Praktik politik uang setidaknya bermasalah dalam
dua aspek: idealisme demokrasi dan aturan main perundangan dan syariat. Dalam
konteks demokratisasi, fenomena politik uang, memiliki sisi berlawanan dengan
idealisme demokrasi. Dinamika demokratisasi menghendaki adanya kemandirian dan
rasionalitas rakyat sebagai aktor utama demokrasi. Pilihan rakyat dalam berdemokrasi harus langsung, umum, bebas, rahasia
dan merdeka dari tekanan dan intimidasi termasuk tekanan politik uang. Selain
itu, pilihan rakyat juga mesti berdasarkan pertimbangan rasionalitas, bukan
alasan yang bersifat pragmatis. Perebutan kekuasan politik seperti apapun
bentuknya, mesti tetap dalam idealisme demokrasi.
Pada titik yang kritis ini, yang menguat adalah
praktik proseduralisme demokrasi yang berbiaya tinggi, dan semakin
terpinggirkannya substansi nilai-nilai demokrasi yang mengusung kearifan dan
kemanusiaan. Ujung dari politik uang, tentunya demokratisasi tak bertuan.
Mengapa? Karena agregasi kekuasaan yang berlangsung tidak melibatkan kekuatan
kemerdekaan rakyat sesungguhnya. Sebab, yang menggerakkan pilihan mereka adalah
landasan material/uang.
Di sisi lain, pemerintah yang berkuasa pun tidak
memiliki ruang akuntabilitas untuk proses pertanggungjawaban.
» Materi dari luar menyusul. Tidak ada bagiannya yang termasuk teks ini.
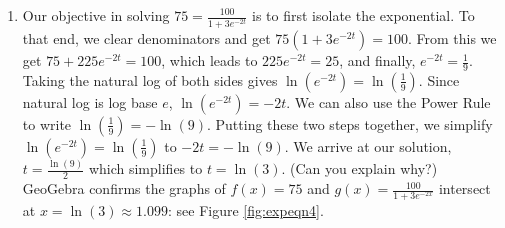 {\begin{enumerate}
\[ \begin{array}{rclr}
(x+2) \ln(3) & = & 2x \ln(7) & \\

x \ln(3) + 2 \ln(3) & = & 2x \ln(7) & \\
2 \ln(3) & = & 2x \ln(7) - x \ln(3) & \\
2 \ln(3) & = & x (2 \ln(7) - \ln(3)) & \mbox{Factor.}\\
x & = & \frac{2 \ln(3)}{2\ln(7) - \ln(3)} & \\ [4pt]
\end{array}\]

Graphing $f(x) = 9 \cdot 3^{x}$ and $g(x) = 7^{2x}$ in GeoGebra, we see that these two graphs intersect at $x = \frac{2 \ln(3)}{2\ln(7) - \ln(3)}  \approx 0.7866$: see Figure \ref{fig:expeqn3}.

{}

\item  Our objective in solving  $75 = \frac{100}{1 + 3e^{-2t}}$ is to first isolate the exponential.  To that end, we clear denominators and get $75\left(1 + 3e^{-2t}\right) = 100$. From this we get $75 + 225e^{-2t} =100$, which leads to  $225e^{-2t} = 25$, and finally, $e^{-2t} = \frac{1}{9}$.    Taking the natural log of both sides gives $\ln\left(e^{-2t}\right) = \ln\left( \frac{1}{9} \right)$.  Since natural log is log base $e$, $\ln\left(e^{-2t}\right) = -2t$.  We can also use the Power Rule to write $\ln\left( \frac{1}{9} \right) = -\ln(9)$.  Putting these two steps together, we simplify $\ln\left(e^{-2t}\right) = \ln\left( \frac{1}{9} \right)$ to   $-2t = -\ln(9)$.  We arrive at our solution, $t = \frac{\ln(9)}{2}$ which simplifies to $t = \ln(3)$. (Can you explain why?)  GeoGebra confirms the graphs of $f(x) = 75$ and $g(x) = \frac{100}{1 + 3e^{-2x}}$ intersect at $x = \ln(3) \approx 1.099$: see Figure \ref{fig:expeqn4}.

{}




\end{enumerate}}
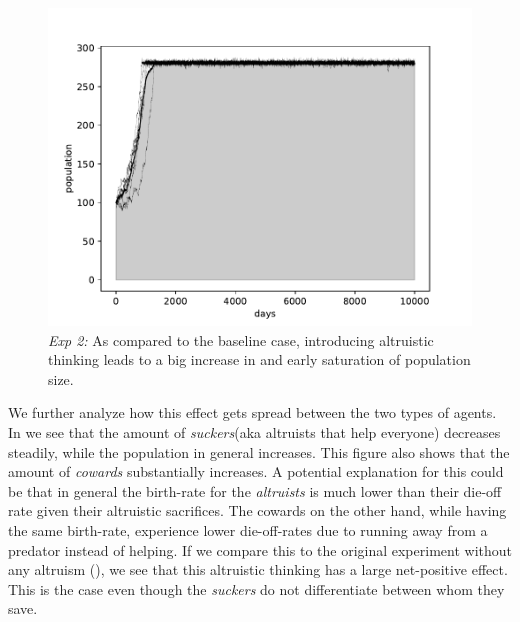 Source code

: \documentclass[sigconf]{acmart}
\newcommand{\cowards}{\textit{cowards}\xspace}
\newcommand{\altruists}{\textit{altruists}\xspace}
\newcommand{\suckers}{\textit{suckers}\xspace}
\begin{document}
    \begin{figure}
        \includegraphics[width=\columnwidth]{figures/exp2_total}
        \caption{\textit{Exp 2:} As compared to the baseline case, introducing altruistic thinking leads to a big increase in and early saturation of population size.
        }
        \label{fig:exp2_total}
    \end{figure}

    We further analyze how this effect gets spread between the two types of agents.
    In  we see that the amount of \suckers (aka altruists that help everyone) decreases steadily, while the population in general increases.
    This figure also shows that the amount of \cowards substantially increases.
    A potential explanation for this could be that in general the birth-rate for the \altruists is much lower than their die-off rate given their altruistic sacrifices.
    The cowards on the other hand, while having the same birth-rate, experience lower die-off-rates due to running away from a predator instead of helping.
    If we compare this to the original experiment without any altruism (), we see that this altruistic thinking has a large net-positive effect.
    This is the case even though the \suckers do not differentiate between whom they save.
\end{document}
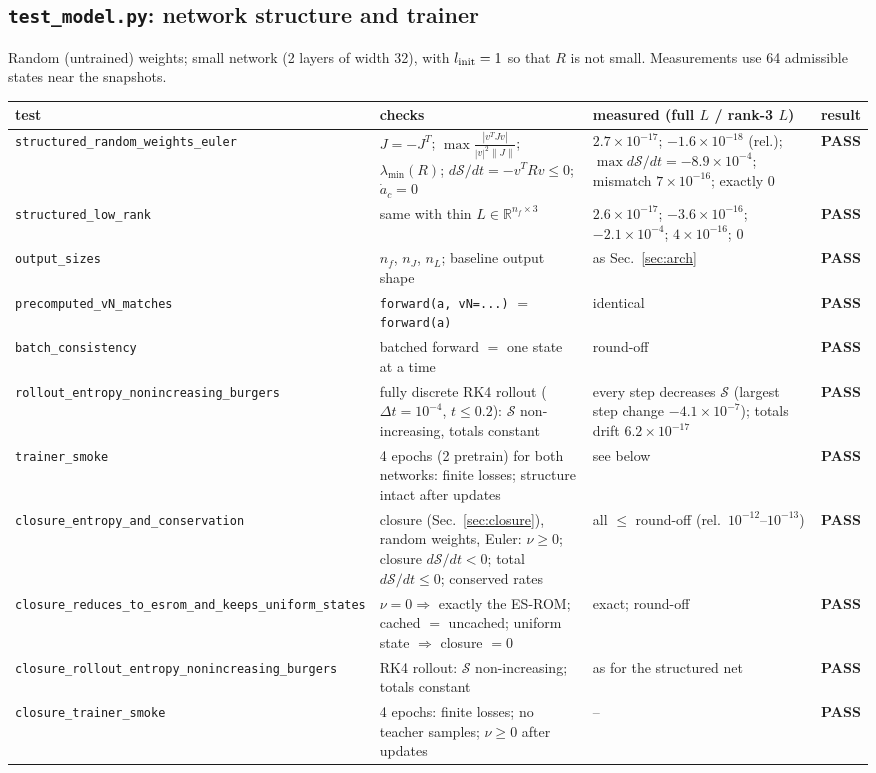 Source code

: \documentclass[11pt,a4paper]{article}
\newcommand{\code}[1]{\texttt{\small #1}}
\newcommand{\pass}{\textcolor{green!45!black}{\textbf{PASS}}}
\newcommand{\Sc}{\mathcal S}
\begin{document}
\subsection{\code{test\_model.py}: network structure and trainer}\label{sec:t-model}
Random (untrained) weights; small network (2 layers of width 32), with $l_{\rm init}=1$ so that $R$ is not small. Measurements use 64 admissible states near the snapshots.
\begin{center}\small
\begin{tabular}{p{4.3cm}p{4.8cm}p{4.1cm}c}
\toprule
test & checks & measured (full $L$ / rank-3 $L$) & result\\\midrule
\code{structured\_random\_weights\_euler} & $J=-J^T$; $\max\frac{|v^TJv|}{|v|^2\|J\|}$; $\lambda_{\min}(R)$; $d\Sc/dt=-v^TRv\le0$; $\dot a_c=0$ & $2.7\times10^{-17}$; $-1.6\times10^{-18}$ (rel.); $\max d\Sc/dt=-8.9\times10^{-4}$; mismatch $7\times10^{-16}$; exactly 0 & \pass\\
\code{structured\_low\_rank} & same with thin $L\in\mathbb R^{n_f\times3}$ & $2.6\times10^{-17}$; $-3.6\times10^{-16}$; $-2.1\times10^{-4}$; $4\times10^{-16}$; 0 & \pass\\
\code{output\_sizes} & $n_f$, $n_J$, $n_L$; baseline output shape & as Sec.~\ref{sec:arch} & \pass\\
\code{precomputed\_vN\_matches} & \code{forward(a, vN=...)} $=$ \code{forward(a)} & identical & \pass\\
\code{batch\_consistency} & batched forward $=$ one state at a time & round-off & \pass\\
\code{rollout\_entropy\_nonincreasing\_burgers} & fully discrete RK4 rollout ($\Delta t=10^{-4}$, $t\le0.2$): $\Sc$ non-increasing, totals constant & every step decreases $\Sc$ (largest step change $-4.1\times10^{-7}$); totals drift $6.2\times10^{-17}$ & \pass\\
\code{trainer\_smoke} & 4 epochs (2 pretrain) for both networks: finite losses; structure intact after updates & see below & \pass\\
\code{closure\_entropy\_and\_conservation} & closure (Sec.~\ref{sec:closure}), random weights, Euler: $\nu\ge0$; closure $d\Sc/dt<0$; total $d\Sc/dt\le0$; conserved rates & all $\le$ round-off (rel.\ $10^{-12}$--$10^{-13}$) & \pass\\
\code{closure\_reduces\_to\_esrom\_and\_keeps\_uniform\_states} & $\nu=0\Rightarrow$ exactly the ES-ROM; cached $=$ uncached; uniform state $\Rightarrow$ closure $=0$ & exact; round-off & \pass\\
\code{closure\_rollout\_entropy\_nonincreasing\_burgers} & RK4 rollout: $\Sc$ non-increasing; totals constant & as for the structured net & \pass\\
\code{closure\_trainer\_smoke} & 4 epochs: finite losses; no teacher samples; $\nu\ge0$ after updates & -- & \pass\\
\bottomrule
\end{tabular}
\end{center}
\end{document}
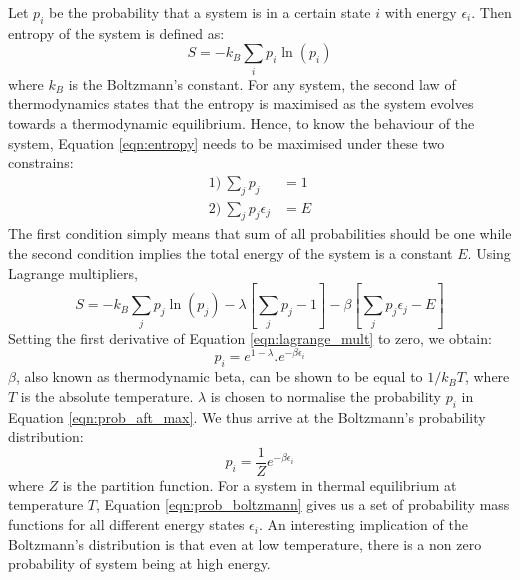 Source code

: Let $p_i$ be the probability that a system is in a certain state $i$ with energy $\epsilon_i$. Then entropy of the system is defined as:
\begin{equation}
    S = -k_B\sum_{i} p_i \ln(p_i)
    \label{eqn:entropy}
\end{equation}
where $k_B$ is the Boltzmann's constant. For any system, the second law of thermodynamics states that the entropy is maximised as the system evolves towards a  thermodynamic equilibrium. Hence, to know the behaviour of the system, Equation \ref{eqn:entropy} needs to be maximised under these two constrains:
\begin{equation}
    \begin{split}
        1)\ \sum_j p_j &= 1 \\
        2)\ \sum_j p_j \epsilon_j &= E
    \end{split}
\end{equation}
The first condition simply means that sum of all probabilities should be one while the second condition implies the total energy of the system is a constant $E$. Using Lagrange multipliers,  
\begin{equation}
    S = -k_B\sum_j p_j \ln(p_j) - \lambda [\sum_j p_j -1 ] - \beta[\sum_j p_j \epsilon_j - E]
    \label{eqn:lagrange_mult}
\end{equation}
Setting the first derivative of Equation \ref{eqn:lagrange_mult} to zero, we obtain:
\begin{equation}
    p_i = e^{1-\lambda}.e^{-\beta \epsilon_i}
    \label{eqn:prob_aft_max}
\end{equation}
$\beta$, also known as thermodynamic beta, can be shown to be equal to $1/k_B T$, where $T$ is the absolute temperature. $\lambda$ is chosen to normalise the probability $p_i$ in Equation \ref{eqn:prob_aft_max}. We thus arrive at the Boltzmann's probability distribution:
\begin{equation}
    p_i = \frac{1}{Z} e^{-\beta \epsilon_i}
    \label{eqn:prob_boltzmann}
\end{equation}
where $Z$ is the partition function. For a system in thermal equilibrium at temperature $T$, Equation \ref{eqn:prob_boltzmann} gives us a set of probability mass functions for all different energy states $\epsilon_i$. An interesting implication of the Boltzmann's distribution is that even at low temperature, there is a non zero probability of system being at high energy.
Karena segalanya
telah selesai saat transaksi uang dalam proses pemilihan terjadi. Sehingga tak
mengherankan, ketika terjadi tirani kekuasaan oleh negara, maka rakyat tidak
memiliki daya resistensi yang cukup kuat.
Di sinilah muncul ironi demokrasi. Dari rakyat, tapi bukan oleh rakyat, dan
bukan untuk rakyat.
Aspek
kedua, politik uang juga bermasalah dalam perspektif yuridis baik hukum positif
maupun hukum Syariat sepertiditegaskan dalam hadist, dari Abdullah bin Amar berkata :
( Rasulullah saw bersabda : sesungguhnya Allah melaknat orang yang menyogok dan
disogok ) HR. Kelimanya keculi An-Nasa’i dan At-Tirmidzi mensahihkannya. Dalam
riwayat lain, dari Tsauban berkata : ( Rasulullah saw melaknat orang yang
menyuap, yang disuap, dan perantara suapan )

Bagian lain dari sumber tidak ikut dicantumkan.